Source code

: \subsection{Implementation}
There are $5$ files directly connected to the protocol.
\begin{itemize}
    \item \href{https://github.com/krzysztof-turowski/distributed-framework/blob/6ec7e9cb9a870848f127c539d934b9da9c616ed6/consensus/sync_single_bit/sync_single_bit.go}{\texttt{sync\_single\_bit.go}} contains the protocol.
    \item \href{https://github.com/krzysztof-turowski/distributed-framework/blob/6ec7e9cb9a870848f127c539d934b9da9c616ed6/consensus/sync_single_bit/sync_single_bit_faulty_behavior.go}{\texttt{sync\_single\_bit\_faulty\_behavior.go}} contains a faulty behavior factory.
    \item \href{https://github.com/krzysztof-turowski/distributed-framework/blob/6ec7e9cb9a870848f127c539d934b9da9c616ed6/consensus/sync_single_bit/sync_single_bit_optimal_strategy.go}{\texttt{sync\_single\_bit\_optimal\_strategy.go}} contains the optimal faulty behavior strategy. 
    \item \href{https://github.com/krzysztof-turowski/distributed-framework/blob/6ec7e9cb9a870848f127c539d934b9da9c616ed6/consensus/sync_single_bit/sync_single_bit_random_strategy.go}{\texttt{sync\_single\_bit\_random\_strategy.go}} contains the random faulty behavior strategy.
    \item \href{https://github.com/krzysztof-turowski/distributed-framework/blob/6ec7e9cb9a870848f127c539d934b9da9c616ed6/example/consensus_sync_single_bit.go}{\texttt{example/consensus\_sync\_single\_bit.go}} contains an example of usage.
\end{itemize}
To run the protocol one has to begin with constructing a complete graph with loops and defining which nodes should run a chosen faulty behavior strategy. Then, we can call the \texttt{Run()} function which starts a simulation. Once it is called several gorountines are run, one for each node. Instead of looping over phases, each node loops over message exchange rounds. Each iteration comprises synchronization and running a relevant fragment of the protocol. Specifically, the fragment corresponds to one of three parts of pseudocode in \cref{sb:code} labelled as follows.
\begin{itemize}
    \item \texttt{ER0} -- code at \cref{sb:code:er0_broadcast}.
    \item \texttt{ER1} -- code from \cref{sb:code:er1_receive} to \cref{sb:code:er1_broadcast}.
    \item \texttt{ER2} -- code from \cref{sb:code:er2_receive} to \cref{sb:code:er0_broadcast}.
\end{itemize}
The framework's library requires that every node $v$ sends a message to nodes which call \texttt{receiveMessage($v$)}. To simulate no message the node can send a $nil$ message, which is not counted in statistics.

====================

EXERCISE INSTRUCTIONS
Give every entry back unchanged. Leave none out.

SOLUTION
Source code

: \subsection{Implementation}
There are $5$ files directly connected to the protocol.
\begin{itemize}
    \item \href{https://github.com/krzysztof-turowski/distributed-framework/blob/6ec7e9cb9a870848f127c539d934b9da9c616ed6/consensus/sync_single_bit/sync_single_bit.go}{\texttt{sync\_single\_bit.go}} contains the protocol.
    \item \href{https://github.com/krzysztof-turowski/distributed-framework/blob/6ec7e9cb9a870848f127c539d934b9da9c616ed6/consensus/sync_single_bit/sync_single_bit_faulty_behavior.go}{\texttt{sync\_single\_bit\_faulty\_behavior.go}} contains a faulty behavior factory.
    \item \href{https://github.com/krzysztof-turowski/distributed-framework/blob/6ec7e9cb9a870848f127c539d934b9da9c616ed6/consensus/sync_single_bit/sync_single_bit_optimal_strategy.go}{\texttt{sync\_single\_bit\_optimal\_strategy.go}} contains the optimal faulty behavior strategy. 
    \item \href{https://github.com/krzysztof-turowski/distributed-framework/blob/6ec7e9cb9a870848f127c539d934b9da9c616ed6/consensus/sync_single_bit/sync_single_bit_random_strategy.go}{\texttt{sync\_single\_bit\_random\_strategy.go}} contains the random faulty behavior strategy.
    \item \href{https://github.com/krzysztof-turowski/distributed-framework/blob/6ec7e9cb9a870848f127c539d934b9da9c616ed6/example/consensus_sync_single_bit.go}{\texttt{example/consensus\_sync\_single\_bit.go}} contains an example of usage.
\end{itemize}
To run the protocol one has to begin with constructing a complete graph with loops and defining which nodes should run a chosen faulty behavior strategy. Then, we can call the \texttt{Run()} function which starts a simulation. Once it is called several gorountines are run, one for each node. Instead of looping over phases, each node loops over message exchange rounds. Each iteration comprises synchronization and running a relevant fragment of the protocol. Specifically, the fragment corresponds to one of three parts of pseudocode in \cref{sb:code} labelled as follows.
\begin{itemize}
    \item \texttt{ER0} -- code at \cref{sb:code:er0_broadcast}.
    \item \texttt{ER1} -- code from \cref{sb:code:er1_receive} to \cref{sb:code:er1_broadcast}.
    \item \texttt{ER2} -- code from \cref{sb:code:er2_receive} to \cref{sb:code:er0_broadcast}.
\end{itemize}
The framework's library requires that every node $v$ sends a message to nodes which call \texttt{receiveMessage($v$)}. To simulate no message the node can send a $nil$ message, which is not counted in statistics.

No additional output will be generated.